BAGUIO CITY—A recount of ballots, secured after the Commission on Elections (Comelec) allowed the printout of the digital ballots cast in the 2010 automated elections to determine tampering allegations, may have unseated Mayor Emmanuel Maliksi of Imus, Cavite, in favor of rival Homer Saquilayan, as affirmed by the March ruling issued by the Supreme Court.
But the high court reversed itself on April 11, and remanded the Cavite election case to the Comelec.
A March 10 dissenting opinion to the court’s first ruling against Maliksi explained why.
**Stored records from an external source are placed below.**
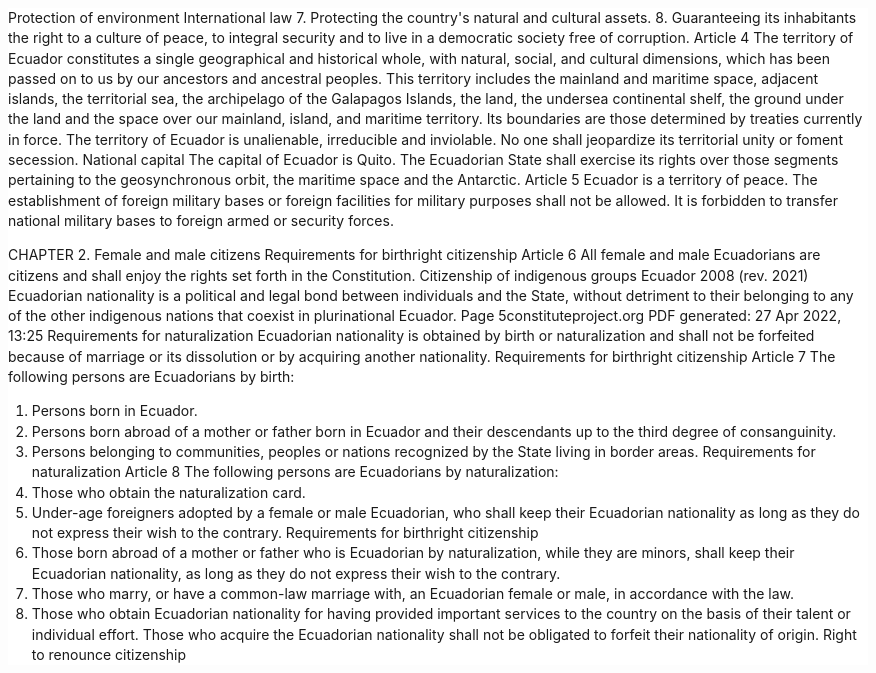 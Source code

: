 Protection of environment
International law
7. Protecting the country's natural and cultural assets.
8. Guaranteeing its inhabitants the right to a culture of peace, to integral security
and to live in a democratic society free of corruption.
Article 4
The territory of Ecuador constitutes a single geographical and historical whole, with
natural, social, and cultural dimensions, which has been passed on to us by our ancestors
and ancestral peoples. This territory includes the mainland and maritime space, adjacent
islands, the territorial sea, the archipelago of the Galapagos Islands, the land, the
undersea continental shelf, the ground under the land and the space over our mainland,
island, and maritime territory. Its boundaries are those determined by treaties currently
in force.
The territory of Ecuador is unalienable, irreducible and inviolable. No one shall
jeopardize its territorial unity or foment secession.
National capital
The capital of Ecuador is Quito.
The Ecuadorian State shall exercise its rights over those segments pertaining to the
geosynchronous orbit, the maritime space and the Antarctic.
Article 5
Ecuador is a territory of peace. The establishment of foreign military bases or foreign
facilities for military purposes shall not be allowed. It is forbidden to transfer national
military bases to foreign armed or security forces.

CHAPTER 2. Female and male citizens
Requirements for birthright citizenship
Article 6
All female and male Ecuadorians are citizens and shall enjoy the rights set forth in the
Constitution.
Citizenship of indigenous groups
Ecuador 2008 (rev. 2021)
Ecuadorian nationality is a political and legal bond between individuals and the State,
without detriment to their belonging to any of the other indigenous nations that coexist
in plurinational Ecuador.
Page 5constituteproject.org
PDF generated: 27 Apr 2022, 13:25
Requirements for naturalization Ecuadorian nationality is obtained by birth or naturalization and shall not be forfeited
because of marriage or its dissolution or by acquiring another nationality.
Requirements for birthright citizenship Article 7
The following persons are Ecuadorians by birth:
1. Persons born in Ecuador.
2. Persons born abroad of a mother or father born in Ecuador and their descendants
up to the third degree of consanguinity.
3. Persons belonging to communities, peoples or nations recognized by the State
living in border areas.
Requirements for naturalization
Article 8
The following persons are Ecuadorians by naturalization:
1. Those who obtain the naturalization card.
2. Under-age foreigners adopted by a female or male Ecuadorian, who shall keep
their Ecuadorian nationality as long as they do not express their wish to the
contrary.
Requirements for birthright citizenship
3. Those born abroad of a mother or father who is Ecuadorian by naturalization,
while they are minors, shall keep their Ecuadorian nationality, as long as they do
not express their wish to the contrary.
4. Those who marry, or have a common-law marriage with, an Ecuadorian female or
male, in accordance with the law.
5. Those who obtain Ecuadorian nationality for having provided important services
to the country on the basis of their talent or individual effort.
Those who acquire the Ecuadorian nationality shall not be obligated to forfeit their
nationality of origin.
Right to renounce citizenship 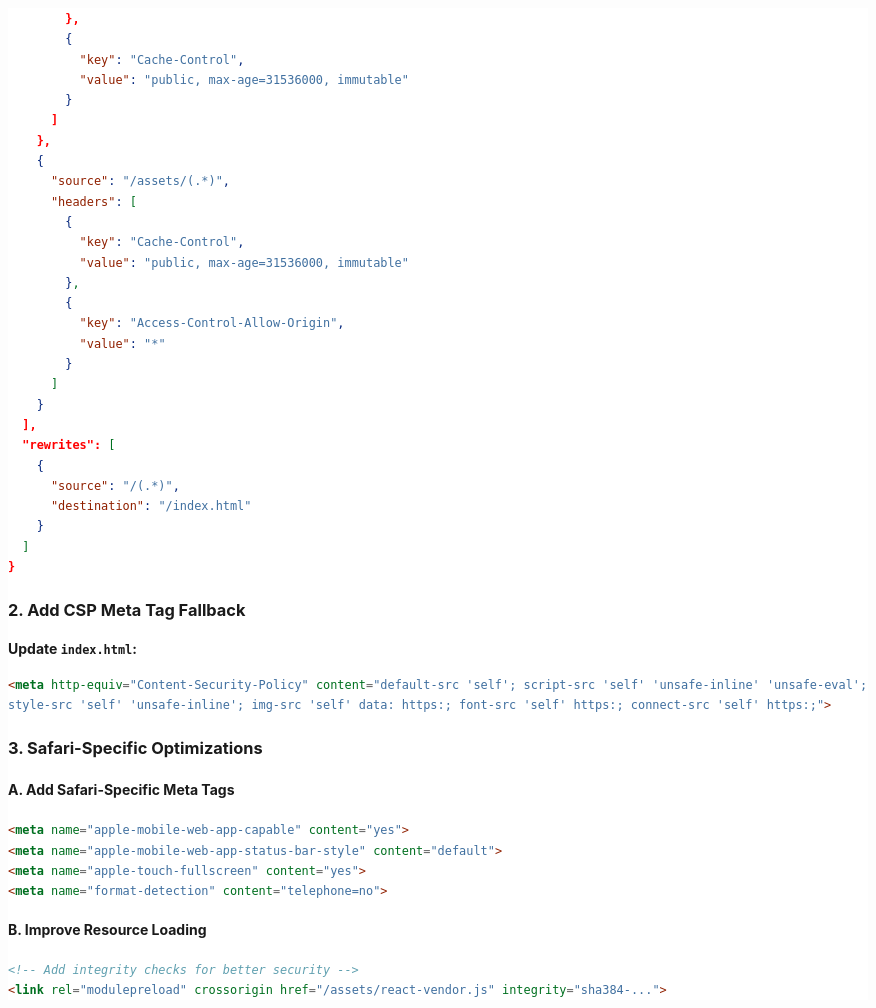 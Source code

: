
```json
        },
        {
          "key": "Cache-Control",
          "value": "public, max-age=31536000, immutable"
        }
      ]
    },
    {
      "source": "/assets/(.*)",
      "headers": [
        {
          "key": "Cache-Control",
          "value": "public, max-age=31536000, immutable"
        },
        {
          "key": "Access-Control-Allow-Origin",
          "value": "*"
        }
      ]
    }
  ],
  "rewrites": [
    {
      "source": "/(.*)",
      "destination": "/index.html"
    }
  ]
}
```

### 2. Add CSP Meta Tag Fallback

**Update `index.html`:**
```html
<meta http-equiv="Content-Security-Policy" content="default-src 'self'; script-src 'self' 'unsafe-inline' 'unsafe-eval'; style-src 'self' 'unsafe-inline'; img-src 'self' data: https:; font-src 'self' https:; connect-src 'self' https:;">
```

### 3. Safari-Specific Optimizations

#### A. Add Safari-Specific Meta Tags
```html
<meta name="apple-mobile-web-app-capable" content="yes">
<meta name="apple-mobile-web-app-status-bar-style" content="default">
<meta name="apple-touch-fullscreen" content="yes">
<meta name="format-detection" content="telephone=no">
```

#### B. Improve Resource Loading
```html
<!-- Add integrity checks for better security -->
<link rel="modulepreload" crossorigin href="/assets/react-vendor.js" integrity="sha384-...">
```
It was penned by Associate Justice Luis Bersamin, who later joined nine associate justices who granted Maliksi’s motion for reconsideration and reversed the first decision.
Bersamin said Comelec violated Maliksi’s rights when it proceeded to decrypt the digital ballots without informing him.
Comelec rule
Saguilayan’s complaint was addressed by the Comelec’s first division, which ruled against Maliksi.
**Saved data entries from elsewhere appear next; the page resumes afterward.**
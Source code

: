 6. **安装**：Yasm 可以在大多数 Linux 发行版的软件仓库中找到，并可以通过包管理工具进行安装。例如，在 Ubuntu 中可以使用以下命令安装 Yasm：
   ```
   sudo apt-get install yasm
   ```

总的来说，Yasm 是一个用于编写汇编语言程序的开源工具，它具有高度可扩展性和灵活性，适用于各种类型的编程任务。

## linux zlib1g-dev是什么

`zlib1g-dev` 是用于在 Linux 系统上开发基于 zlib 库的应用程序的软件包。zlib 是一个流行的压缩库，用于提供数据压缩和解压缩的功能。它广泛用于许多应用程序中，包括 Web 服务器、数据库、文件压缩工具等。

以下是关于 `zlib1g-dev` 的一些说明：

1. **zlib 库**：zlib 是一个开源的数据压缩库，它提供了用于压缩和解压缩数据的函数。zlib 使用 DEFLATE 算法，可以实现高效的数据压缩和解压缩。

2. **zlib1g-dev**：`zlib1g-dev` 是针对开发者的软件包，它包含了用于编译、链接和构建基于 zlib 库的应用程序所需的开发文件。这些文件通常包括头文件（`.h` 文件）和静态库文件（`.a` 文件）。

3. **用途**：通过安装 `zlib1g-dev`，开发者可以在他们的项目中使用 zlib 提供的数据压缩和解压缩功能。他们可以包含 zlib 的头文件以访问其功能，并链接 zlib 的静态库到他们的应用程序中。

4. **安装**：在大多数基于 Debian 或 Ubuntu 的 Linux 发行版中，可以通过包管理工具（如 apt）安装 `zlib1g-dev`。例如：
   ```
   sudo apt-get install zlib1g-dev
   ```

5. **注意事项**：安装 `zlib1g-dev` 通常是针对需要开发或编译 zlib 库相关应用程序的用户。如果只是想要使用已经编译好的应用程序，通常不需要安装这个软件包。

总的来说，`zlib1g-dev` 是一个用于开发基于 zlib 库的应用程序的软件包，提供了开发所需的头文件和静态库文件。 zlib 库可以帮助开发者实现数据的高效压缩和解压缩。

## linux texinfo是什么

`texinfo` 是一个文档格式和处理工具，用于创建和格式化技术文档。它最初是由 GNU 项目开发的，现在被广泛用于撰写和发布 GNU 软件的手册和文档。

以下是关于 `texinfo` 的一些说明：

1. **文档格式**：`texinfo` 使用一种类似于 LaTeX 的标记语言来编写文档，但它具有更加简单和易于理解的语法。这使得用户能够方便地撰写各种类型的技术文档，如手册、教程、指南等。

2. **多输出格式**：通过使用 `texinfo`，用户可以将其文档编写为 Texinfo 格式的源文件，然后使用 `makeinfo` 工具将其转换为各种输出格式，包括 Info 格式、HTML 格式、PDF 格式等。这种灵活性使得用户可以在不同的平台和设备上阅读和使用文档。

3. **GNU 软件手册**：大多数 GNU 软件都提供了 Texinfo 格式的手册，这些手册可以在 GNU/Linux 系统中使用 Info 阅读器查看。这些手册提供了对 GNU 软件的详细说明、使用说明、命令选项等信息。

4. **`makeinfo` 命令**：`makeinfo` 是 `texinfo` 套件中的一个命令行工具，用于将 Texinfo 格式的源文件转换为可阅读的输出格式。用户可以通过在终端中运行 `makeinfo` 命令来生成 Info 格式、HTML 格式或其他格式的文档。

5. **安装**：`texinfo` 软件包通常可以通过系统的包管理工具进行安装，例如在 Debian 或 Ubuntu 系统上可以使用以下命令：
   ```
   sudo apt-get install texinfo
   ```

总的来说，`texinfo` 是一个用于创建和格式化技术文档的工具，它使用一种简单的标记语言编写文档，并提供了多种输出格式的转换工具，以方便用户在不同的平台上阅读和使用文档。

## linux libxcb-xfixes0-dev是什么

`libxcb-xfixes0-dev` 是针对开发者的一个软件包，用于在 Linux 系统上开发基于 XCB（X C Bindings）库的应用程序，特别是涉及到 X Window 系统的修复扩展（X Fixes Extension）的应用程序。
Bersamin said Maliksi appealed the poll body’s decision by arguing that “the decryption violated his right to due process and is null and void for being held without notice to the parties; and [that] the ballot images were secondary evidence which could be resorted to only in the event that the ballots were unavailable or when sufficient proof existed that tampering or substitution had taken place.”
Bersamin said he voted to grant Maliksi’s petition for judicial review of the poll body’s decision, after observing that the circumstances of the case “do not authorize the courts, the Comelec, and the electoral tribunals to quickly and unilaterally resort to the printout of the picture images of the ballots … without notice to the parties.”
Decryption
“The foregoing rules further require that the decryption of then images stored in the CF cards [of the precinct count optical scan machines] and the printing of the decrypted images should take place during the revision and recount proceedings, and that it is the revision/recount committee that determines whether the ballots are unreliable,” he said.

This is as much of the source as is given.